**Task instructions:** Reproduce, exactly and in full, only the lines below from the one containing "workflow, the reasons" through the one containing "well, with few".

[[ Data for this exercise, beginning ]]

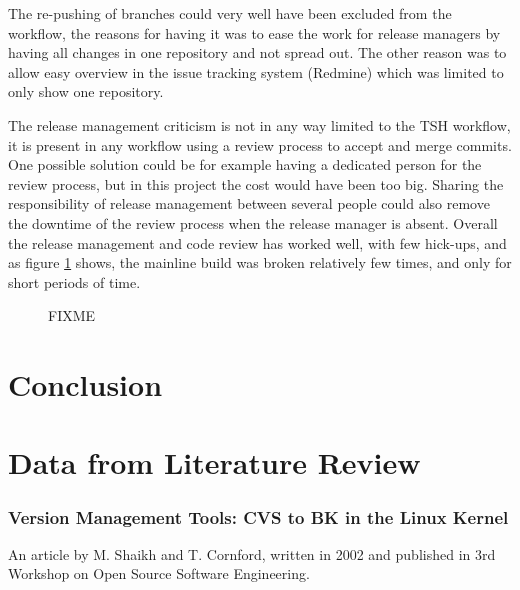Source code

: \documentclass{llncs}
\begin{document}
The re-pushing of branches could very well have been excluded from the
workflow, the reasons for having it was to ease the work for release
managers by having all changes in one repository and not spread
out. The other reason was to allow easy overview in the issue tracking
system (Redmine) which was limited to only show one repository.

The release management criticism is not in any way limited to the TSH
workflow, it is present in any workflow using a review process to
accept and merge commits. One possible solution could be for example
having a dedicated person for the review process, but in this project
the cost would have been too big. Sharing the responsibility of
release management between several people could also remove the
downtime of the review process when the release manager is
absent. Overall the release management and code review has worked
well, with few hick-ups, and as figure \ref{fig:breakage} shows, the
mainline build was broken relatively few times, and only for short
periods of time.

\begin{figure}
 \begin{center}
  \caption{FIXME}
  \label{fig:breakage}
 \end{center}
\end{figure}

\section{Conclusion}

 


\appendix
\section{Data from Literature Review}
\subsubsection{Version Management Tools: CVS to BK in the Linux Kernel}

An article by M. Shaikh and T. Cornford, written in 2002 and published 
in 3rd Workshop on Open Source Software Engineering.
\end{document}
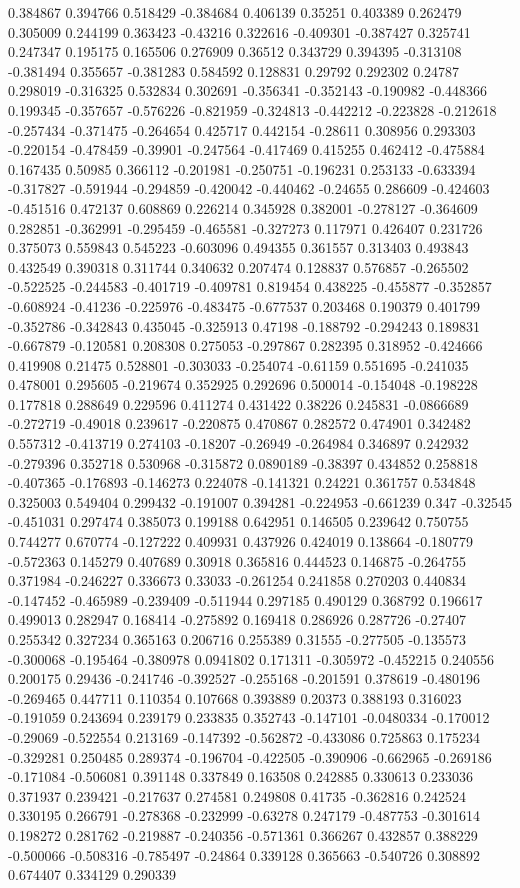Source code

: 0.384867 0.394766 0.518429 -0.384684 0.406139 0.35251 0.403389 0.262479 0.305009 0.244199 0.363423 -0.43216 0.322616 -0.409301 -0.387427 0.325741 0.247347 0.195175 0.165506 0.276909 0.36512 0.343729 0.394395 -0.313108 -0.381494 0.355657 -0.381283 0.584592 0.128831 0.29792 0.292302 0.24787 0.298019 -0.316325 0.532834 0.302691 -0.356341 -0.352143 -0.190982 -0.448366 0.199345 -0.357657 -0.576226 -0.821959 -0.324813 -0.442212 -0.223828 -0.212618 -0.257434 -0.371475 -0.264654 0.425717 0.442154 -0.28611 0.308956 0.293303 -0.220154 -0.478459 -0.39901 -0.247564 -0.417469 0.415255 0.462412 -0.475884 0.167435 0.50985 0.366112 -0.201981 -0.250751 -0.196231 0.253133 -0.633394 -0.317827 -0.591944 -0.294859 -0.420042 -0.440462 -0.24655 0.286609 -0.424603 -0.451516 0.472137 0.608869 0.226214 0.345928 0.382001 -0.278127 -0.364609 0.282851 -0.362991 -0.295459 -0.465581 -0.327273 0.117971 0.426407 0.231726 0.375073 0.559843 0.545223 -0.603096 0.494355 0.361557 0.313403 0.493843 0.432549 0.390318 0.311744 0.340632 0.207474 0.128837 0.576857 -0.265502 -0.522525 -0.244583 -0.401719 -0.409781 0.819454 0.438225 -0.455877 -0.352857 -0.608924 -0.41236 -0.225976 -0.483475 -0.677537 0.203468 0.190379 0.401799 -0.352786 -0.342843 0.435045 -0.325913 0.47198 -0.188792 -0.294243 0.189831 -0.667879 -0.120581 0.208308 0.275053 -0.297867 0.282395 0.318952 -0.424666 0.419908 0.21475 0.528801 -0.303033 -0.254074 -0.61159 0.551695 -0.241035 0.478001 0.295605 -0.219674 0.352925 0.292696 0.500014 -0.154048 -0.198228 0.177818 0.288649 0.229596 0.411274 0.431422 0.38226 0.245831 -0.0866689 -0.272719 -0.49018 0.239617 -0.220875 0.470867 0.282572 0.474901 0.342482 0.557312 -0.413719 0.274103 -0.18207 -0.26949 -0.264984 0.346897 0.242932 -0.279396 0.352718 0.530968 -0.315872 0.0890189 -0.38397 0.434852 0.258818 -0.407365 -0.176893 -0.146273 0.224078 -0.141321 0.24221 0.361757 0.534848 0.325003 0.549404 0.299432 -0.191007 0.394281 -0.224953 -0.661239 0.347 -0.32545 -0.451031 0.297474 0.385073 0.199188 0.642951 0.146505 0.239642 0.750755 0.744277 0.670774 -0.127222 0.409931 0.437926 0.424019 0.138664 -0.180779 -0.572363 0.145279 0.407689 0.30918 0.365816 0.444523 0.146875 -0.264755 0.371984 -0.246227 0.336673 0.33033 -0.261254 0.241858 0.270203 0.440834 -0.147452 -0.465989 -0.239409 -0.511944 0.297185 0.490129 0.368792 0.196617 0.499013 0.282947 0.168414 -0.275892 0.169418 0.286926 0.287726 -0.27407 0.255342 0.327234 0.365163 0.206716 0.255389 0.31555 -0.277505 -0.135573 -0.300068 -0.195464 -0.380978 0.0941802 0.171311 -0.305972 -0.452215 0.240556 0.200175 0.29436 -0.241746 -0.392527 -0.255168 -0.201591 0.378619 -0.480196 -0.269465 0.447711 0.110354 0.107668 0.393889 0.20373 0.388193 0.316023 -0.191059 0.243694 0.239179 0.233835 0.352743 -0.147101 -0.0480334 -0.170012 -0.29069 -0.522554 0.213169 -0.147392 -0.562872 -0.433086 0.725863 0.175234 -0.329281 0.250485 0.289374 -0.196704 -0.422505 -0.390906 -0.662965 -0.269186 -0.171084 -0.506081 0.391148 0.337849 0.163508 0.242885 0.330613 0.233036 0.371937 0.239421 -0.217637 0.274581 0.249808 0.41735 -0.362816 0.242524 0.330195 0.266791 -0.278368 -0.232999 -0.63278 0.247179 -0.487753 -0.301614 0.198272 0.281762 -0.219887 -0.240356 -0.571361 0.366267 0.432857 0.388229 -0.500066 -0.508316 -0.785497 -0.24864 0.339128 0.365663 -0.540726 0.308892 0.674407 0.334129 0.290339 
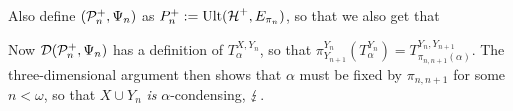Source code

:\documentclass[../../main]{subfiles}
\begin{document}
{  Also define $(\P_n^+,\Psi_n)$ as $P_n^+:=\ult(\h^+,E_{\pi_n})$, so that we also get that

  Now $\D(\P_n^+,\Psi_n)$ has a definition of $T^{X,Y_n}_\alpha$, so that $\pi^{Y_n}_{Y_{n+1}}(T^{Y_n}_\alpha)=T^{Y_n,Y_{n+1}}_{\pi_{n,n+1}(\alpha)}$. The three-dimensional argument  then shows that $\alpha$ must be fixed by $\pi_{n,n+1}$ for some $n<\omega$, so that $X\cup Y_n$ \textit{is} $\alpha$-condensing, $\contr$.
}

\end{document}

[[ Data for this exercise, end ]]

**Solution to the problem:**
workflow, the reasons for having it was to ease the work for release
managers by having all changes in one repository and not spread
out. The other reason was to allow easy overview in the issue tracking
system (Redmine) which was limited to only show one repository.

The release management criticism is not in any way limited to the TSH
workflow, it is present in any workflow using a review process to
accept and merge commits. One possible solution could be for example
having a dedicated person for the review process, but in this project
the cost would have been too big. Sharing the responsibility of
release management between several people could also remove the
downtime of the review process when the release manager is
absent. Overall the release management and code review has worked
well, with few hick-ups, and as figure \ref{fig:breakage} shows, the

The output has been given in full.